TEL AVIV: Israeli Finance Minister Avigdor Lieberman said on Monday he hoped a regional visit by US President Joe Biden this week will lead to a common Middle East market that includes Saudi Arabia.
Biden arrives in Israel on Wednesday and continues to Saudi Arabia on Friday. The White House has said the visit’s aims include expanding regional economic and security cooperation.
Air Force One will make an unprecedented direct flight between the Jewish state and the Gulf kingdom. Donald Trump had made a historic trip, in 2017, in the other direction.
Asked at an economic conference hosted by the Calcalist newspaper what he expects to arise from Biden’s visit, Lieberman said: “It is time to create a new, common market in the Middle East - Israel, Saudi Arabia, Gulf countries and Jordan.
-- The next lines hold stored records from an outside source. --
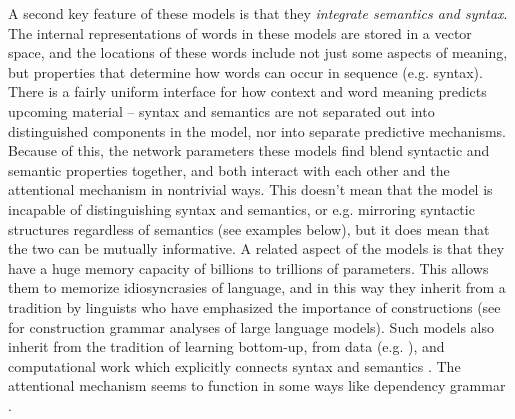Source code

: \documentclass[output=paper,colorlinks,citecolor=brown]{langscibook}
\begin{document}
A second key feature of these models is that they \textit{integrate semantics and syntax}. The internal representations of words in these models are stored in a vector space, and the locations of these words include not just some aspects of meaning, but properties that determine how words can occur in sequence (e.g. syntax). There is a fairly uniform interface for how context and word meaning predicts upcoming material -- syntax and semantics are not separated out into distinguished components in the model, nor into separate predictive mechanisms. Because of this, the network parameters these models find blend syntactic and semantic properties together, and both interact with each other and the attentional mechanism in nontrivial ways. This doesn't mean that the model is incapable of distinguishing syntax and semantics, or e.g. mirroring syntactic structures regardless of semantics (see examples below), but it does mean that the two can be mutually informative. A related aspect of the models is that they have a huge memory capacity of billions to trillions of parameters. This allows them to memorize idiosyncrasies of language, and in this way they inherit from a tradition by linguists who have emphasized the importance of constructions \citep{adele1995constructions,jackendoff2013constructions,goldberg2006constructions,goldberg2003constructions,tomasello2000item,mccauley2019language,tomasello2005constructing,edelman2007behavioral} (see \citealt{weissweiler2023construction} for construction grammar analyses of large language models). Such models also inherit from the tradition of learning bottom-up, from data (e.g. \citealt{bod2003data,solan2005unsupervised}), and computational work which explicitly connects syntax and semantics \citep{steedman2001syntactic,siskind1996computational,ge2005statistical,kwiatkowski2012probabilistic,liang2009learning}. The attentional mechanism seems to function in some ways like dependency grammar \citep{
tesniere1959elements,hays1964dependency,de2021universal}.
\end{document}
That’s the big challenge.”
“It will change the reality here from end to end, in both the fields of security and of economics. Therefore, I hope the emphasis during Biden’s visit will be on creating this new market in the Middle East.”
Israel normalised relations with four Arab countries under a 2020 US diplomatic drive that received Riyadh’s blessing. But Saudi Arabia has stopped short of formally recognising Israel in the absence of a resolution to Palestinian statehood goals.
In separate remarks to the conference, Israeli National Security Adviser Eyal Hulata said that within the framework of Biden’s visit “it is certainly possible to begin talking about the potential expansion of our markets in the region”.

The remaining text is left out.